How do I add errors to the top of a form after I cleaned the data? I have an object that needs to make a REST call to an external app (google maps) as a pre-save condition, and this can fail, which means I need my users to correct the data in the form. So I clean the data and then try to save and add to the form errors if the save doesn't work:
if request.method == "POST":
#clean form data
try:
profile.save()
return HttpResponseRedirect(reverse("some_page", args=[some.args]))
except ValueError:
our_form.errors.__all__ = [u"error message goes here"]
return render_to_response(template_name, {"ourform": our_form,},
context_instance=RequestContext(request))
This failed to return the error text in my unit-tests (which were looking for it in {{form.non_field_errors}}), and then when I run it through the debugger, the errors had not been added to the forms error dict when they reach the render_to_response line, nor anywhere else in the our_form tree. Why didn't this work? How am I supposed to add errors to the top of a form after it's been cleaned?
You really want to do this during form validation and raise a ValidationError from there... but if you're set on doing it this way you'll want to access _errors to add new messages. Try something like this:
from django.forms.util import ErrorList
our_form._errors["field_name"] = ErrorList([u"error message goes here"])
Non field errors can be added using the constant NON_FIELD_ERRORS dictionary key (which is __all__ by default):
from django import forms
errors = my_form._errors.setdefault(forms.forms.NON_FIELD_ERRORS, forms.util.ErrorList())
errors.append("My error here")
In Django 1.7 or higher, I would do:
form.add_error(field_name, "Some message")
The method add_error was added in 1.7. The form variable is the form I want to manipulate and field_name is the specific field name or None if I want an error that is not associated with a specific field.
In Django 1.6 I would do something like:
from django.forms.forms import NON_FIELD_ERRORS
errors = form._errors.setdefault(field_name, form.error_class())
errors.append("Some message")
In the code above form is the form I want to manipulate and field_name is the field name for which I want to add an error. field_name can be set to NON_FIELD_ERRORS to add an error not associated with a specific field.
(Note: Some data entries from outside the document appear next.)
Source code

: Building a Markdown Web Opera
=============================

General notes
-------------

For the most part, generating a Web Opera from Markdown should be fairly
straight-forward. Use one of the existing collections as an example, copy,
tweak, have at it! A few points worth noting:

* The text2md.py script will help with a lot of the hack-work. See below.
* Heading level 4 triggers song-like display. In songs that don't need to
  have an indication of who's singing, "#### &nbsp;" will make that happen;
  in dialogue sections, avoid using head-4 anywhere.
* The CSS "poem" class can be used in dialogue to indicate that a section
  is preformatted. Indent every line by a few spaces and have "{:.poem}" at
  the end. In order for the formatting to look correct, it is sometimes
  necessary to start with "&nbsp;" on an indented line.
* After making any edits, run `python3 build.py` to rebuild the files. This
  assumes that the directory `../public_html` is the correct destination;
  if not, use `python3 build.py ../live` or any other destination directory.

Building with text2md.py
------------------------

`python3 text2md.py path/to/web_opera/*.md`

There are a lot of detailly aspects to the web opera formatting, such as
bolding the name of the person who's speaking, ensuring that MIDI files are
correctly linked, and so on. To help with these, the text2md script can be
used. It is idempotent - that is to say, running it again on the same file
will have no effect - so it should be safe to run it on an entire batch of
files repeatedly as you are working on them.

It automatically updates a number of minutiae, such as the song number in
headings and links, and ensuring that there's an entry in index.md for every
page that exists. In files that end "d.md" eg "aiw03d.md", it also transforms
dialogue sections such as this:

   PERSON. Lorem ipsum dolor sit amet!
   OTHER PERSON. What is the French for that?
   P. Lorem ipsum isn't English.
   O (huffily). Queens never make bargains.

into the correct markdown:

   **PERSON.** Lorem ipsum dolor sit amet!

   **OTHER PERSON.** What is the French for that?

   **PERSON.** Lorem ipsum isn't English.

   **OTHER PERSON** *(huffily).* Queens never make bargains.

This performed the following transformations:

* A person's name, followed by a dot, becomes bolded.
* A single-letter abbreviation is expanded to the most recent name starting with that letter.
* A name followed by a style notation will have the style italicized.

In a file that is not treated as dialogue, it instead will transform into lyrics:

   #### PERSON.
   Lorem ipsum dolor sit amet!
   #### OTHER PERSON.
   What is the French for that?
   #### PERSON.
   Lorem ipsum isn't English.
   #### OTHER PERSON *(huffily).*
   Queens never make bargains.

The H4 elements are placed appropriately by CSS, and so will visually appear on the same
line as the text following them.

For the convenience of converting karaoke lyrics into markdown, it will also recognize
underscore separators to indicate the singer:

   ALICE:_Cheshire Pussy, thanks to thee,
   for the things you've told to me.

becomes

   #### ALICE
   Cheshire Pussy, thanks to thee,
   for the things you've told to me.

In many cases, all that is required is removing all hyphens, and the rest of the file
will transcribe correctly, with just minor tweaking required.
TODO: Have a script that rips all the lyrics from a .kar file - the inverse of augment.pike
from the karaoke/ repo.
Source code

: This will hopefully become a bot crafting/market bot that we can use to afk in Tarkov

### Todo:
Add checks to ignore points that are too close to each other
I use form.error_class() to generate the empty list of error messages. This is how Django 1.6 internally creates an empty list rather than instantiate ErrorList() directly.
You should raise the validationerror.
Why not put the verification within the form's clean method
class ProfileForm(forms.Form):
def clean(self):
try:
#Make a call to the API and verify it works well
except:
raise forms.ValidationError('Your address is not locatable by Google Maps')
that way, you just need the standard form.is_valid() in the view.
You're almost there with your original solution. Here is a base Form class I built which allows me to do the same thing, i.e. add non-field error messages to the form:
from django import forms
from django.forms.util import ErrorDict
from django.forms.forms import NON_FIELD_ERRORS
class MyBaseForm(forms.Form):
def add_form_error(self, message):
if not self._errors:
self._errors = ErrorDict()
if not NON_FIELD_ERRORS in self._errors:
self._errors[NON_FIELD_ERRORS] = self.error_class()
self._errors[NON_FIELD_ERRORS].append(message)
class MyForm(MyBaseForm):
....
All my forms extend this class and so I can simply call the add_form_error() method to add another error message.
I'm not sure how horrible of a hack this is (I've only really worked on two Django projects up until this point) but if you do something like follows you get a separate error message that is not associated with a specific field in the model:
form = NewPostForm()
if something_went_horribly_wrong():
form.errors[''] = "You broke it!"
If the validation pertains to the data layer, then you should indeed not use form validation. Since Django 1.2 though, there exists a similar concept for Django models and this is certainly what you shoud use. See the documentation for model validation.